Stored data entries:
|---|

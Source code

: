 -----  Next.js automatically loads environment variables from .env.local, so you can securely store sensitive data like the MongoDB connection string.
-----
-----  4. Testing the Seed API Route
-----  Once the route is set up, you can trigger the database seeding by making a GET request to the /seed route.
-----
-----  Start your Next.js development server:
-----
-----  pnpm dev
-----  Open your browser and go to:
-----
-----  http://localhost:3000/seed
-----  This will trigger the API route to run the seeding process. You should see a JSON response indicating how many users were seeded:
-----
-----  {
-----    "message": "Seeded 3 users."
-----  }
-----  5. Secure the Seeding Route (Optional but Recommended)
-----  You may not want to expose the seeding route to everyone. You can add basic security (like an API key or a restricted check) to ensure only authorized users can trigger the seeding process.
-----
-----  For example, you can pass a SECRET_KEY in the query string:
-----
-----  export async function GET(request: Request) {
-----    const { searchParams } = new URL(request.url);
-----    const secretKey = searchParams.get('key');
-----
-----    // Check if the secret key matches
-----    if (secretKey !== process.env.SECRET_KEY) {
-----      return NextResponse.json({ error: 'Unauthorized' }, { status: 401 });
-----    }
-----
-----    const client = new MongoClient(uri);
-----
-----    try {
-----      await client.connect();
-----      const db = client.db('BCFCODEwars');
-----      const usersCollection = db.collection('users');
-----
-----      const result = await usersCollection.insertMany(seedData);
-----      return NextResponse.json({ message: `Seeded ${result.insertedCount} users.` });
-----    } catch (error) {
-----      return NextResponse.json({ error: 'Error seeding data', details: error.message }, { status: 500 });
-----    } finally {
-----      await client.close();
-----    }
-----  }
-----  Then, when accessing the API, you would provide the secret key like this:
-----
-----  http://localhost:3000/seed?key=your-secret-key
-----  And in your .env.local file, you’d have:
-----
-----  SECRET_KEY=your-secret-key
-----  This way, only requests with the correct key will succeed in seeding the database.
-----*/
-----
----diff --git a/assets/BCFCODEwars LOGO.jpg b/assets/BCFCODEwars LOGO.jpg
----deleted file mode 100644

|---|

- _Exercise details_:
A faithful, complete copy of the entries above is required.

- _Task answer_:
Source code

: -----  Next.js automatically loads environment variables from .env.local, so you can securely store sensitive data like the MongoDB connection string.
-----
-----  4. Testing the Seed API Route
-----  Once the route is set up, you can trigger the database seeding by making a GET request to the /seed route.
-----
-----  Start your Next.js development server:
-----
-----  pnpm dev
-----  Open your browser and go to:
-----
-----  http://localhost:3000/seed
-----  This will trigger the API route to run the seeding process. You should see a JSON response indicating how many users were seeded:
-----
-----  {
-----    "message": "Seeded 3 users."
-----  }
-----  5. Secure the Seeding Route (Optional but Recommended)
-----  You may not want to expose the seeding route to everyone. You can add basic security (like an API key or a restricted check) to ensure only authorized users can trigger the seeding process.
-----
-----  For example, you can pass a SECRET_KEY in the query string:
-----
-----  export async function GET(request: Request) {
-----    const { searchParams } = new URL(request.url);
-----    const secretKey = searchParams.get('key');
-----
-----    // Check if the secret key matches
-----    if (secretKey !== process.env.SECRET_KEY) {
-----      return NextResponse.json({ error: 'Unauthorized' }, { status: 401 });
-----    }
-----
-----    const client = new MongoClient(uri);
-----
-----    try {
-----      await client.connect();
-----      const db = client.db('BCFCODEwars');
-----      const usersCollection = db.collection('users');
-----
-----      const result = await usersCollection.insertMany(seedData);
-----      return NextResponse.json({ message: `Seeded ${result.insertedCount} users.` });
-----    } catch (error) {
-----      return NextResponse.json({ error: 'Error seeding data', details: error.message }, { status: 500 });
-----    } finally {
-----      await client.close();
-----    }
-----  }
-----  Then, when accessing the API, you would provide the secret key like this:
-----
-----  http://localhost:3000/seed?key=your-secret-key
-----  And in your .env.local file, you’d have:
-----
-----  SECRET_KEY=your-secret-key
-----  This way, only requests with the correct key will succeed in seeding the database.
-----*/
-----
----diff --git a/assets/BCFCODEwars LOGO.jpg b/assets/BCFCODEwars LOGO.jpg
----deleted file mode 100644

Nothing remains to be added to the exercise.